Składniki (tortownica o średnicy 20 cm.):
Spód:
- 1 szkl. mąki pszennej
- 62 g. margaryny
- 2 czubate łyżki cukru pudru
- 1 płaska łyżeczka proszku do pieczenia
- 2 żółtka
- 2 łyżeczki kakao
- 500 g. twarogu sernikowego (użyłam takiego z wiadereczka)
- 340 g. jogurtu greckiego
- 1 łyżeczka cukru waniliowego
- 3 łyżki cukru pudru
- 100 g. białej czekolady
- 4 łyżeczki żelatyny
- 40 ml. zimnej wody
- maliny na wierzch
- 1 galaretka malinowa
Wykonanie:
Ze składników na spód zagniatamy kruche ciasto. Owijamy folią spożywczą i odkładamy na 1 godz. do lodówki.
Dno tortownicy smarujemy margaryną. Z papieru do pieczenia wycinamy koło o średnicy 20 cm. i przyklejay do dna tortownicy. Ciasto wyciągamy z lodówki i rozwałkowujemy dopasowując do dna formy. Pieczemy w temp. 200°C przez 15-20 min. Studzimy.

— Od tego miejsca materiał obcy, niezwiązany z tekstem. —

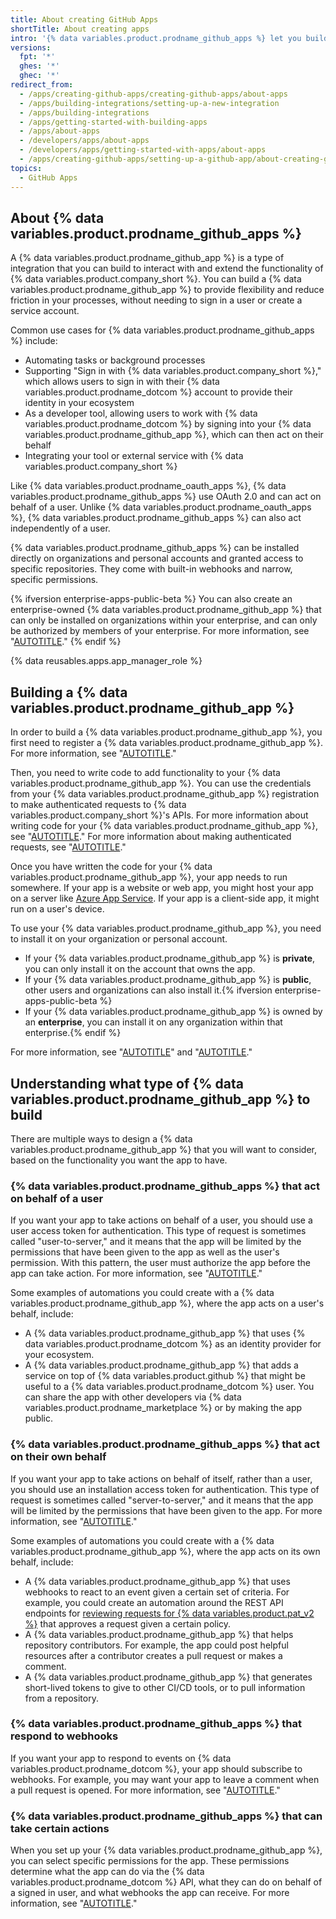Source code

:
 ```yaml
---
title: About creating GitHub Apps
shortTitle: About creating apps
intro: '{% data variables.product.prodname_github_apps %} let you build integrations to automate processes and extend {% data variables.product.company_short %}''s functionality.'
versions:
  fpt: '*'
  ghes: '*'
  ghec: '*'
redirect_from:
  - /apps/creating-github-apps/creating-github-apps/about-apps
  - /apps/building-integrations/setting-up-a-new-integration
  - /apps/building-integrations
  - /apps/getting-started-with-building-apps
  - /apps/about-apps
  - /developers/apps/about-apps
  - /developers/apps/getting-started-with-apps/about-apps
  - /apps/creating-github-apps/setting-up-a-github-app/about-creating-github-apps
topics:
  - GitHub Apps
---
```


## About {% data variables.product.prodname_github_apps %}

A {% data variables.product.prodname_github_app %} is a type of integration that you can build to interact with and extend the functionality of {% data variables.product.company_short %}. You can build a {% data variables.product.prodname_github_app %} to provide flexibility and reduce friction in your processes, without needing to sign in a user or create a service account.

Common use cases for {% data variables.product.prodname_github_apps %} include:
* Automating tasks or background processes
* Supporting "Sign in with {% data variables.product.company_short %}," which allows users to sign in with their {% data variables.product.prodname_dotcom %} account to provide their identity in your ecosystem
* As a developer tool, allowing users to work with {% data variables.product.prodname_dotcom %} by signing into your {% data variables.product.prodname_github_app %}, which can then act on their behalf
* Integrating your tool or external service with {% data variables.product.company_short %}

Like {% data variables.product.prodname_oauth_apps %}, {% data variables.product.prodname_github_apps %} use OAuth 2.0 and can act on behalf of a user. Unlike {% data variables.product.prodname_oauth_apps %}, {% data variables.product.prodname_github_apps %} can also act independently of a user.

{% data variables.product.prodname_github_apps %} can be installed directly on organizations and personal accounts and granted access to specific repositories. They come with built-in webhooks and narrow, specific permissions.

{% ifversion enterprise-apps-public-beta %}
You can also create an enterprise-owned {% data variables.product.prodname_github_app %} that can only be installed on organizations within your enterprise, and can only be authorized by members of your enterprise. For more information, see "[AUTOTITLE](/admin/managing-your-enterprise-account/creating-github-apps-for-your-enterprise)."
{% endif %}

{% data reusables.apps.app_manager_role %}

## Building a {% data variables.product.prodname_github_app %}

In order to build a {% data variables.product.prodname_github_app %}, you first need to register a {% data variables.product.prodname_github_app %}. For more information, see "[AUTOTITLE](/apps/creating-github-apps/registering-a-github-app/registering-a-github-app)."

Then, you need to write code to add functionality to your {% data variables.product.prodname_github_app %}. You can use the credentials from your {% data variables.product.prodname_github_app %} registration to make authenticated requests to {% data variables.product.company_short %}'s APIs. For more information about writing code for your {% data variables.product.prodname_github_app %}, see "[AUTOTITLE](/apps/creating-github-apps/writing-code-for-a-github-app/about-writing-code-for-a-github-app)." For more information about making authenticated requests, see "[AUTOTITLE](/apps/creating-github-apps/authenticating-with-a-github-app/about-authentication-with-a-github-app)."

Once you have written the code for your {% data variables.product.prodname_github_app %}, your app needs to run somewhere. If your app is a website or web app, you might host your app on a server like [Azure App Service](https://azure.microsoft.com/products/app-service/). If your app is a client-side app, it might run on a user's device.

To use your {% data variables.product.prodname_github_app %}, you need to install it on your organization or personal account.

* If your {% data variables.product.prodname_github_app %} is **private**, you can only install it on the account that owns the app.
* If your {% data variables.product.prodname_github_app %} is **public**, other users and organizations can also install it.{% ifversion enterprise-apps-public-beta %}
* If your {% data variables.product.prodname_github_app %} is owned by an **enterprise**, you can install it on any organization within that enterprise.{% endif %}

For more information, see "[AUTOTITLE](/apps/using-github-apps/installing-your-own-github-app)" and "[AUTOTITLE](/apps/sharing-github-apps/sharing-your-github-app)."

## Understanding what type of {% data variables.product.prodname_github_app %} to build

There are multiple ways to design a {% data variables.product.prodname_github_app %} that you will want to consider, based on the functionality you want the app to have.

### {% data variables.product.prodname_github_apps %} that act on behalf of a user

If you want your app to take actions on behalf of a user, you should use a user access token for authentication. This type of request is sometimes called "user-to-server," and it means that the app will be limited by the permissions that have been given to the app as well as the user's permission. With this pattern, the user must authorize the app before the app can take action. For more information, see "[AUTOTITLE](/apps/creating-github-apps/authenticating-with-a-github-app/authenticating-with-a-github-app-on-behalf-of-a-user)."

Some examples of automations you could create with a {% data variables.product.prodname_github_app %}, where the app acts on a user's behalf, include:
* A {% data variables.product.prodname_github_app %} that uses {% data variables.product.prodname_dotcom %} as an identity provider for your ecosystem.
* A {% data variables.product.prodname_github_app %} that adds a service on top of {% data variables.product.github %} that might be useful to a {% data variables.product.prodname_dotcom %} user. You can share the app with other developers via {% data variables.product.prodname_marketplace %} or by making the app public.

### {% data variables.product.prodname_github_apps %} that act on their own behalf

If you want your app to take actions on behalf of itself, rather than a user, you should use an installation access token for authentication. This type of request is sometimes called "server-to-server," and it means that the app will be limited by the permissions that have been given to the app. For more information, see "[AUTOTITLE](/apps/creating-github-apps/authenticating-with-a-github-app/authenticating-as-a-github-app-installation)."

Some examples of automations you could create with a {% data variables.product.prodname_github_app %}, where the app acts on its own behalf, include:
* A {% data variables.product.prodname_github_app %} that uses webhooks to react to an event given a certain set of criteria. For example, you could create an automation around the REST API endpoints for [reviewing requests for {% data variables.product.pat_v2 %}](/rest/orgs/personal-access-tokens?apiVersion=2022-11-28#review-requests-to-access-organization-resources-with-fine-grained-personal-access-tokens) that approves a request given a certain policy.
* A {% data variables.product.prodname_github_app %} that helps repository contributors. For example, the app could post helpful resources after a contributor creates a pull request or makes a comment.
* A {% data variables.product.prodname_github_app %} that generates short-lived tokens to give to other CI/CD tools, or to pull information from a repository.

### {% data variables.product.prodname_github_apps %} that respond to webhooks

If you want your app to respond to events on {% data variables.product.prodname_dotcom %}, your app should subscribe to webhooks. For example, you may want your app to leave a comment when a pull request is opened. For more information, see "[AUTOTITLE](/apps/creating-github-apps/setting-up-a-github-app/using-webhooks-with-github-apps)."

### {% data variables.product.prodname_github_apps %} that can take certain actions

When you set up your {% data variables.product.prodname_github_app %}, you can select specific permissions for the app. These permissions determine what the app can do via the {% data variables.product.prodname_dotcom %} API, what they can do on behalf of a signed in user, and what webhooks the app can receive. For more information, see "[AUTOTITLE](/apps/creating-github-apps/registering-a-github-app/choosing-permissions-for-a-github-app)."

Twaróg, jogurt i oba cukry miksujemy w wyższym naczyniu. Czekoladę dzielimy na kostki i rozpuszczamy w kąpieli wodnej, po przestudzeniu miksujemy z serkiem.

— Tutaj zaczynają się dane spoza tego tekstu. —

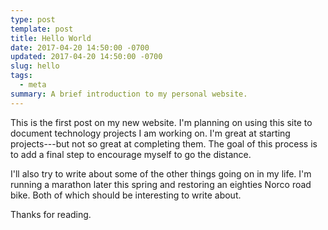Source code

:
 ```yaml
---
type: post
template: post
title: Hello World
date: 2017-04-20 14:50:00 -0700
updated: 2017-04-20 14:50:00 -0700
slug: hello
tags:
  - meta
summary: A brief introduction to my personal website.
---
```


This is the first post on my new website. I'm planning on using this
site to document technology projects I am working on. I'm great at
starting projects---but not so great at completing them. The goal of
this process is to add a final step to encourage myself to go the
distance.

I'll also try to write about some of the other things going on in my
life. I'm running a marathon later this spring and restoring an
eighties Norco road bike. Both of which should be interesting to write
about.

Thanks for reading.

Żelatynę zalewamy wodą, mieszamy i odstawiamy na 10 min. Po tym czasie stawiamy na bardzo małym ogniu i mieszając czekamy, aż będzie płynna ( nie doprowadzamy do zagotowania!).
Do jeszcze lekko ciepłej żelatyny dodajemy kilka łyżek zmiksowanej masy i szybko miksujemy. Od razu wlewamy do całości masy sernikowej i miksujemy na najwyższych obrotach. Wylewamy na kruchy spód i wstawiamy do lodówki.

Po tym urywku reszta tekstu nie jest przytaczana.